The film stars only one of the brothers, Joel Smallbone, and surprisingly yes, he can act. Not only can he act, but he was able to carry the film. Throw in David Koechner and Jim Parrack and you have a pretty decent cast. Just a quick note on David Koechner. He has made a career playing the over-the-top inappropriate wild man in movies like Anchorman
and on TV’s The Office
. So to see him as a serious character with a strong moral compass was refreshing.
The film is directed by Ben Smallbone, Joel and Luke’s older brother…and also brother to Rebecca St. James. He may not have the most experience, but he did a great job of telling a compelling story with strong characters. He also kept the pace moving at a seamless tempo.
So let’s talk about the story for a minute. Most “Christian” films clean-up and sanitize the ugly side of life even if the ugly side of life is the plot of the film. So when I heard the film was about human trafficking I thought, maybe I should just watch Taken
for the 20th time…I’m still working on developing “those certain skills.” Instead Ben shows James’ flaws. He decides to show him drinking, fighting and doing other less-than-perfect behavior. The reason I appreciate those darker scenes is because this is a story about redemption and rescue. And the redemption story is stronger when you see how low he was.

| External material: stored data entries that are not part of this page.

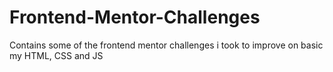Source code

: # Frontend-Mentor-Challenges
Contains some of the frontend mentor challenges i took to improve on basic my HTML, CSS and JS
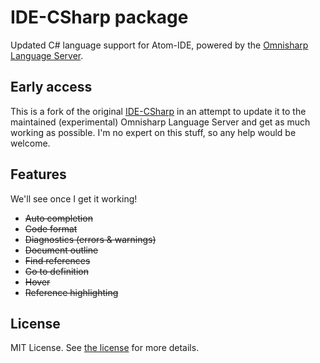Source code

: # IDE-CSharp package

Updated C# language support for Atom-IDE, powered by the [Omnisharp Language Server](https://github.com/OmniSharp/csharp-language-server-protocol).

## Early access

This is a fork of the original [IDE-CSharp](https://github.com/atom/atom-languageclient) in an attempt to update it to the maintained (experimental) Omnisharp Language Server and get as much working as possible.  I'm no expert on this stuff, so any help would be welcome.

## Features

We'll see once I get it working!

* ~~Auto completion~~
* ~~Code format~~
* ~~Diagnostics (errors & warnings)~~
* ~~Document outline~~
* ~~Find references~~
* ~~Go to definition~~
* ~~Hover~~
* ~~Reference highlighting~~

## License

MIT License.  See [the license](LICENSE.md) for more details.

Finally, I appreciate how they were able to stay away from all the Christian clichés. There is a powerful message in the film, but we get to see it instead of having it preached at us.
I would definitely take students to see this film, it’s “Theater Worthy.”
SHOULD KIDS SEE IT?
The film covers some mature themes like death, abuse, prostitution and human trafficking which may be too much for some viewers.
- When is the first time we see James question what he’s doing?
- As he wrestles with “doing the right thing,” who helps him make the right decisions?
- When you wrestle with “doing the right thing,” who helps you make the right decisions?
Read Proverbs 11:14
Read Also Proverbs 19:20:
Where there is no guidance, a people falls, but in an abundance of counselors there is safety.
Who can you ask for advice when you need it?
Listen to advice and accept instruction, that you may gain wisdom in the future.